Level 2: Deep analysis and trends
The research question posed by this article is: In what ways are NRF-rated researchers advancing the field of curriculum studies in South Africa? In order to engage with this question, we firstly established review questions that would drive the analysis of the publications in our sample. Publications have common constituencies that are contextual, methodological and theoretical in nature. It were these more deductive constituencies that led us to our review questions as they enabled a detailed account of the research conducted to frame our inquiry and provide the foundation needed to reach more informed understandings of the ways in which researchers were advancing the field of curriculum studies in South Africa. The following seven review questions framed our analysis:
Where is curriculum referred to in the text?
In what context was the research conducted?
In which country/countries was the research conducted?
What was the methodological design?
Which theory was engaged in research?
Is the research multidisciplinary? If so, how?
Is the curriculum contribution claimed by the publication theoretical or practical in nature?
Each review item measured the findings as they emerged from predetermined categories stipulated by the review questions. Using descriptive statistics, the findings were recorded on an Excel document so that calculations and measurements per finding could be arrived at. See Table 1 for an illustration of the findings.
TABLE 1: Research findings from the review questions. |
Below the table, a motivation for the item in each review question, followed by the inductive findings that emerged and related measurements are given.
Each publication was first analysed in terms of the curriculum terminology used. We perused this to identity whether and where researchers explicitly used the term curriculum. It became evident from the publications that only 35 (13%) did not make explicit reference to the term curriculum, they relied rather on curriculum-related concepts such as teaching, learning, pedagogy and instruction. Although 55 publications (20%) used the term in their titles, 67 (25%) in the abstracts and 108 (40%) in the keywords, most researchers (235 publications, 86%) did refer the term in the body and/or references of publications. This states that the majority of researchers sampled made explicit use of the concept in their research.

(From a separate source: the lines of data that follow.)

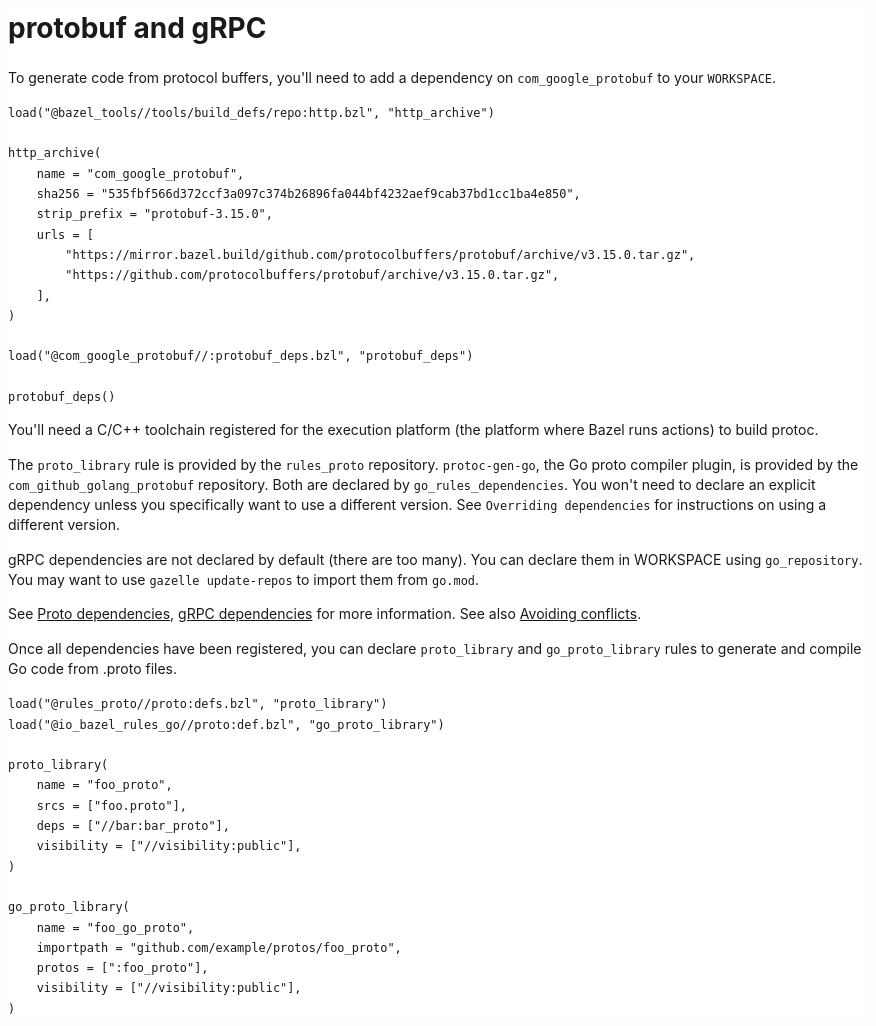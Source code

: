 # protobuf and gRPC

To generate code from protocol buffers, you'll need to add a dependency on
`com_google_protobuf` to your `WORKSPACE`.

```starlark
load("@bazel_tools//tools/build_defs/repo:http.bzl", "http_archive")

http_archive(
    name = "com_google_protobuf",
    sha256 = "535fbf566d372ccf3a097c374b26896fa044bf4232aef9cab37bd1cc1ba4e850",
    strip_prefix = "protobuf-3.15.0",
    urls = [
        "https://mirror.bazel.build/github.com/protocolbuffers/protobuf/archive/v3.15.0.tar.gz",
        "https://github.com/protocolbuffers/protobuf/archive/v3.15.0.tar.gz",
    ],
)

load("@com_google_protobuf//:protobuf_deps.bzl", "protobuf_deps")

protobuf_deps()
```

You'll need a C/C++ toolchain registered for the execution platform (the
platform where Bazel runs actions) to build protoc.

The `proto_library` rule is provided by the `rules_proto` repository.
`protoc-gen-go`, the Go proto compiler plugin, is provided by the
`com_github_golang_protobuf` repository. Both are declared by
`go_rules_dependencies`. You won't need to declare an explicit dependency
unless you specifically want to use a different version. See `Overriding
dependencies` for instructions on using a different version.

gRPC dependencies are not declared by default (there are too many). You can
declare them in WORKSPACE using `go_repository`. You may want to use
`gazelle update-repos` to import them from ``go.mod``.

See [Proto dependencies], [gRPC dependencies] for more information. See also
[Avoiding conflicts].

Once all dependencies have been registered, you can declare `proto_library`
and `go_proto_library` rules to generate and compile Go code from .proto
files.

```starlark
load("@rules_proto//proto:defs.bzl", "proto_library")
load("@io_bazel_rules_go//proto:def.bzl", "go_proto_library")

proto_library(
    name = "foo_proto",
    srcs = ["foo.proto"],
    deps = ["//bar:bar_proto"],
    visibility = ["//visibility:public"],
)

go_proto_library(
    name = "foo_go_proto",
    importpath = "github.com/example/protos/foo_proto",
    protos = [":foo_proto"],
    visibility = ["//visibility:public"],
)
```


[Proto dependencies]: /go/dependencies.rst#proto-dependencies
[gRPC dependencies]: /go/dependencies.rst#grpc-dependencies
[Avoiding conflicts]: /proto/core.rst#avoiding-conflicts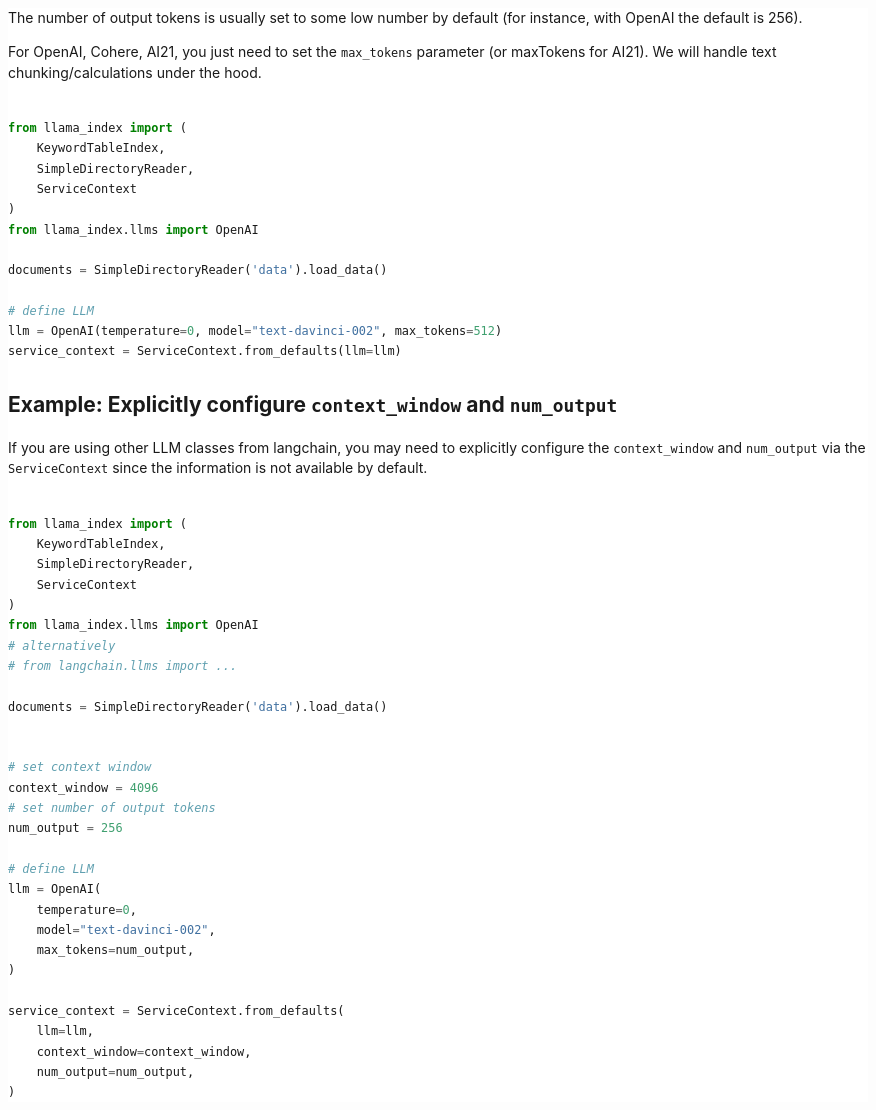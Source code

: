 The number of output tokens is usually set to some low number by default (for instance,
with OpenAI the default is 256).

For OpenAI, Cohere, AI21, you just need to set the `max_tokens` parameter
(or maxTokens for AI21). We will handle text chunking/calculations under the hood.

```python

from llama_index import (
    KeywordTableIndex,
    SimpleDirectoryReader,
    ServiceContext
)
from llama_index.llms import OpenAI

documents = SimpleDirectoryReader('data').load_data()

# define LLM
llm = OpenAI(temperature=0, model="text-davinci-002", max_tokens=512)
service_context = ServiceContext.from_defaults(llm=llm)

```

## Example: Explicitly configure `context_window` and `num_output`

If you are using other LLM classes from langchain, you may need to explicitly configure the `context_window` and `num_output` via the `ServiceContext` since the information is not available by default.

```python

from llama_index import (
    KeywordTableIndex,
    SimpleDirectoryReader,
    ServiceContext
)
from llama_index.llms import OpenAI
# alternatively
# from langchain.llms import ...

documents = SimpleDirectoryReader('data').load_data()


# set context window
context_window = 4096
# set number of output tokens
num_output = 256

# define LLM
llm = OpenAI(
    temperature=0, 
    model="text-davinci-002", 
    max_tokens=num_output,
)

service_context = ServiceContext.from_defaults(
    llm=llm,
    context_window=context_window,
    num_output=num_output,
)

```
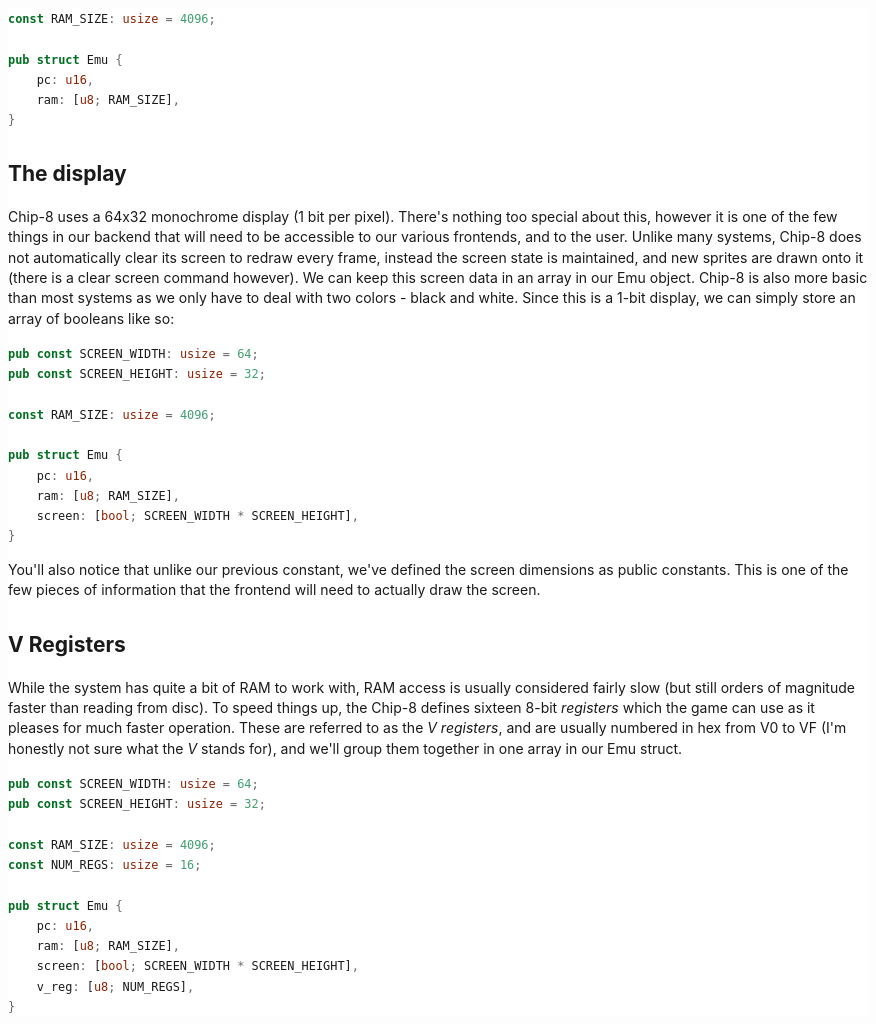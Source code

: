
 ```rust
const RAM_SIZE: usize = 4096;

pub struct Emu {
    pc: u16,
    ram: [u8; RAM_SIZE],
}

```

## The display

Chip-8 uses a 64x32 monochrome display (1 bit per pixel). There's nothing too special about this, however it is one of the few things in our backend that will need to be accessible to our various frontends, and to the user. Unlike many systems, Chip-8 does not automatically clear its screen to redraw every frame, instead the screen state is maintained, and new sprites are drawn onto it (there is a clear screen command however). We can keep this screen data in an array in our Emu object. Chip-8 is also more basic than most systems as we only have to deal with two colors - black and white. Since this is a 1-bit display, we can simply store an array of booleans like so:

```rust
pub const SCREEN_WIDTH: usize = 64;
pub const SCREEN_HEIGHT: usize = 32;

const RAM_SIZE: usize = 4096;

pub struct Emu {
    pc: u16,
    ram: [u8; RAM_SIZE],
    screen: [bool; SCREEN_WIDTH * SCREEN_HEIGHT],
}

```

You'll also notice that unlike our previous constant, we've defined the screen dimensions as public constants. This is one of the few pieces of information that the frontend will need to actually draw the screen.

## V Registers

While the system has quite a bit of RAM to work with, RAM access is usually considered fairly slow (but still orders of magnitude faster than reading from disc). To speed things up, the Chip-8 defines sixteen 8-bit *registers* which the game can use as it pleases for much faster operation. These are referred to as the *V registers*, and are usually numbered in hex from V0 to VF (I'm honestly not sure what the *V* stands for), and we'll group them together in one array in our Emu struct.

```rust
pub const SCREEN_WIDTH: usize = 64;
pub const SCREEN_HEIGHT: usize = 32;

const RAM_SIZE: usize = 4096;
const NUM_REGS: usize = 16;

pub struct Emu {
    pc: u16,
    ram: [u8; RAM_SIZE],
    screen: [bool; SCREEN_WIDTH * SCREEN_HEIGHT],
    v_reg: [u8; NUM_REGS],
}

```
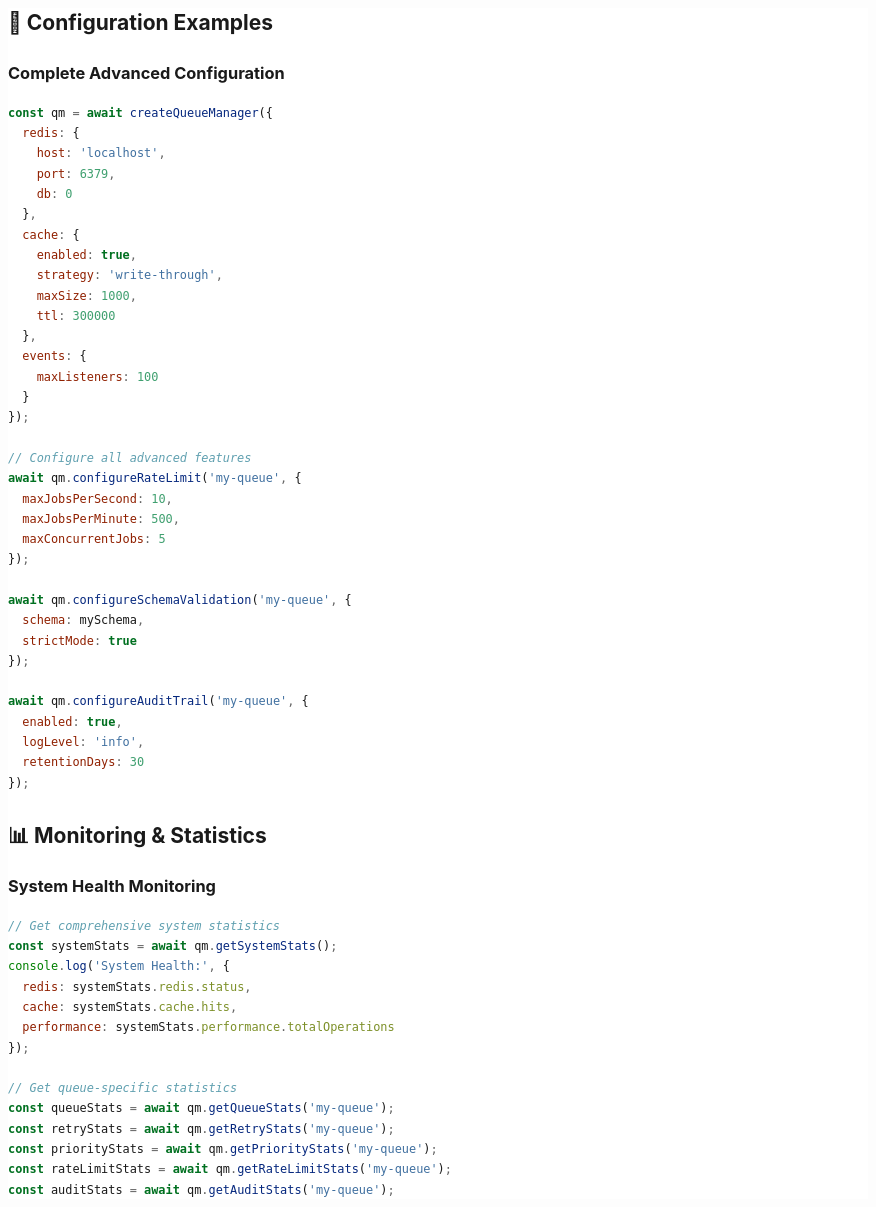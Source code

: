 ## 🔧 Configuration Examples

### Complete Advanced Configuration
```javascript
const qm = await createQueueManager({
  redis: {
    host: 'localhost',
    port: 6379,
    db: 0
  },
  cache: {
    enabled: true,
    strategy: 'write-through',
    maxSize: 1000,
    ttl: 300000
  },
  events: {
    maxListeners: 100
  }
});

// Configure all advanced features
await qm.configureRateLimit('my-queue', {
  maxJobsPerSecond: 10,
  maxJobsPerMinute: 500,
  maxConcurrentJobs: 5
});

await qm.configureSchemaValidation('my-queue', {
  schema: mySchema,
  strictMode: true
});

await qm.configureAuditTrail('my-queue', {
  enabled: true,
  logLevel: 'info',
  retentionDays: 30
});
```

## 📊 Monitoring & Statistics

### System Health Monitoring
```javascript
// Get comprehensive system statistics
const systemStats = await qm.getSystemStats();
console.log('System Health:', {
  redis: systemStats.redis.status,
  cache: systemStats.cache.hits,
  performance: systemStats.performance.totalOperations
});

// Get queue-specific statistics
const queueStats = await qm.getQueueStats('my-queue');
const retryStats = await qm.getRetryStats('my-queue');
const priorityStats = await qm.getPriorityStats('my-queue');
const rateLimitStats = await qm.getRateLimitStats('my-queue');
const auditStats = await qm.getAuditStats('my-queue');
```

As for the second review question, we deemed it important to determine where the research was conducted as a way of establishing the contexts of the research and the stakeholders with whom curriculum research was generated. The ‘context’ of higher education (128 publications, 47%) was the most researched topic. Publications that focussed on researching teaching methods, learning approaches, assessment practices, teaching–learning materials programmes, lived experiences (students/lecturers), researchers, academic staff development and institutional transformation were common in this context. Schooling (primary and secondary) was the second most researched field with 75 publications (27%) researching principals, teachers, learners, classroom practice, teaching–learning and assessment related to basic schooling. Publications addressing national and/or departmental education contexts (27 publications, 10%) and policy (25 publications, 9%) were less researched. Fifteen (5%) publications referred to research outside education, in community, public and corporate contexts. The least researched context was that of further vocational training (namely Technical and Vocational Education and Training [TVET]/vocational education)2 with only three publications (1%) referring to this field. In3 correlation with the context, the third review question analysed the publications to recognise the location of the conducted research. The vast majority (228 publications, 84%) of the research was conducted in South Africa. Twenty-two publications (8%) included the research conducted in South Africa in comparison with other countries, and for 23 publications (8%), the research was conducted in countries such as Zimbabwe, Hong Kong and Eritrea, with no reference to South Africa. The methodological design of the research conducted was analysed as the next review question. This also correlates with the context and location as it further elaborates on how the research was designed. Research was designed by conceptual studies such as literature reviews in 120 publications (44%). Empirical methodologies were employed by 111 qualitative design publications (41%), 25 quantitative (9%) and 17 mixed-methods research (6%). Case study, ethnography, document research and narrative inquiry were common qualitative designs. Quantitative research included experimental and non-experimental designs, and mixed-methods included both explanatory and exploratory designs.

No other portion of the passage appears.